• _Assignment_: Take the material below and reproduce, word for word, only the lines from the line with "<td>104</td>" through the line with "<td>183</td>".

• _Provided data_:

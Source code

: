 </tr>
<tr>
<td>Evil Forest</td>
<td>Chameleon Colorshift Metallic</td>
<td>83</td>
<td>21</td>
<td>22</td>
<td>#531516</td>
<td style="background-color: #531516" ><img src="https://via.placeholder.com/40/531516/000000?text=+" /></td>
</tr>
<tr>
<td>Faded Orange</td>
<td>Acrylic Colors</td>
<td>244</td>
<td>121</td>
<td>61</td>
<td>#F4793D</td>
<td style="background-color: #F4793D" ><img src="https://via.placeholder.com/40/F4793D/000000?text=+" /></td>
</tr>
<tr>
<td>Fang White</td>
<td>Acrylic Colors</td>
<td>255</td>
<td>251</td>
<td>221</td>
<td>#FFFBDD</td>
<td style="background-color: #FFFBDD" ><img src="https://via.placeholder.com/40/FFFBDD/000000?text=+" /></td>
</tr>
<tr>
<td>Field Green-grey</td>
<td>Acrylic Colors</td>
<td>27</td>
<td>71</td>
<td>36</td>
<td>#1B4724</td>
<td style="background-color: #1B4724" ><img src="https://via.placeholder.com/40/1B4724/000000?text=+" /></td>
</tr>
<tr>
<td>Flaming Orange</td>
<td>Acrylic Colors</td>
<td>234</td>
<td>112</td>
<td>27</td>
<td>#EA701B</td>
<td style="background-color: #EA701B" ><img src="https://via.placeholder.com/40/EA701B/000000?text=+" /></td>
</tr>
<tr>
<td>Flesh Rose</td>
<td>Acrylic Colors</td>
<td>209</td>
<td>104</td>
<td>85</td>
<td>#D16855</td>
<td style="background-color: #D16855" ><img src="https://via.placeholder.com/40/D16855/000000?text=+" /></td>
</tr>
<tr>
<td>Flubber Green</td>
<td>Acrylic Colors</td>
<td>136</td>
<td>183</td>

...

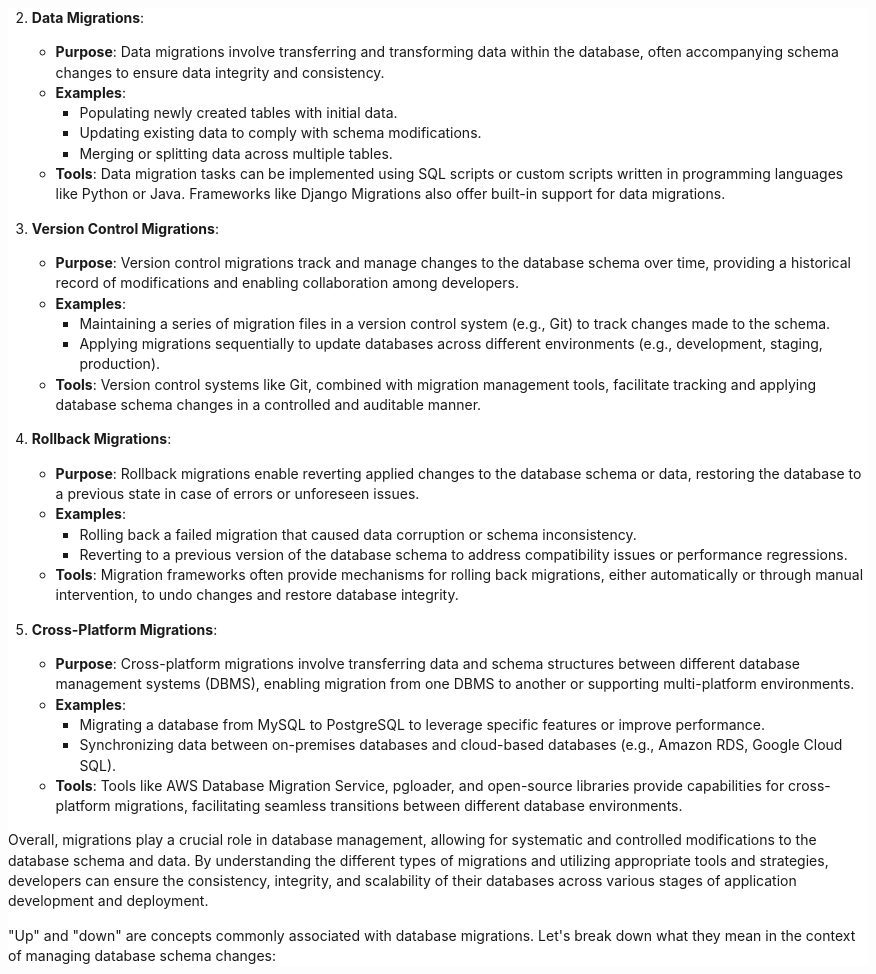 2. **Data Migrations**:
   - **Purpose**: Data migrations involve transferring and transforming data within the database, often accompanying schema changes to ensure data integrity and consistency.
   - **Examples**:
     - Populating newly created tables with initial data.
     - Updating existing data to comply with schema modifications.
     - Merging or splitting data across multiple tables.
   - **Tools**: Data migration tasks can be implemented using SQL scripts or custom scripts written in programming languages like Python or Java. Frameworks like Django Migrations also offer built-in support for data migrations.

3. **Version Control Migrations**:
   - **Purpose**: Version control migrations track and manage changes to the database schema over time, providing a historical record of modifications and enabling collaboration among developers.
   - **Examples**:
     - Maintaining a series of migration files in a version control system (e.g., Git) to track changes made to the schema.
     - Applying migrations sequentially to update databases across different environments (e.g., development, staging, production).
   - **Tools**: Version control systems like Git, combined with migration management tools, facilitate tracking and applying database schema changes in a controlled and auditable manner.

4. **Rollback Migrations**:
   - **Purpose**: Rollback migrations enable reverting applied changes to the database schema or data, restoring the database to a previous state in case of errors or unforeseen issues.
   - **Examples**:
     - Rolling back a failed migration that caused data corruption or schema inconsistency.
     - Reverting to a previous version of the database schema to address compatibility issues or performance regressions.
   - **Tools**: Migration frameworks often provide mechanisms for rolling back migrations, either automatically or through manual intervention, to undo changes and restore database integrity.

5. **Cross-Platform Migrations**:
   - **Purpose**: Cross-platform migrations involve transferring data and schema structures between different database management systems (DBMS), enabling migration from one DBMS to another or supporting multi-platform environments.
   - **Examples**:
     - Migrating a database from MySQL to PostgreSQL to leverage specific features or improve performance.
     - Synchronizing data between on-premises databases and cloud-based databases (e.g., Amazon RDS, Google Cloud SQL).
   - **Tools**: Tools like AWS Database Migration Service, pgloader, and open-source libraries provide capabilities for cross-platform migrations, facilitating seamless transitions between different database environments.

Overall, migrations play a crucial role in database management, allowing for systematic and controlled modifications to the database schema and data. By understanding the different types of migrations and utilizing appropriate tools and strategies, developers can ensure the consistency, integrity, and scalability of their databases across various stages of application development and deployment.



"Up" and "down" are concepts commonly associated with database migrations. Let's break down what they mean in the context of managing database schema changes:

• _Task result_:
<td>104</td>
<td>85</td>
<td>#D16855</td>
<td style="background-color: #D16855" ><img src="https://via.placeholder.com/40/D16855/000000?text=+" /></td>
</tr>
<tr>
<td>Flubber Green</td>
<td>Acrylic Colors</td>
<td>136</td>
<td>183</td>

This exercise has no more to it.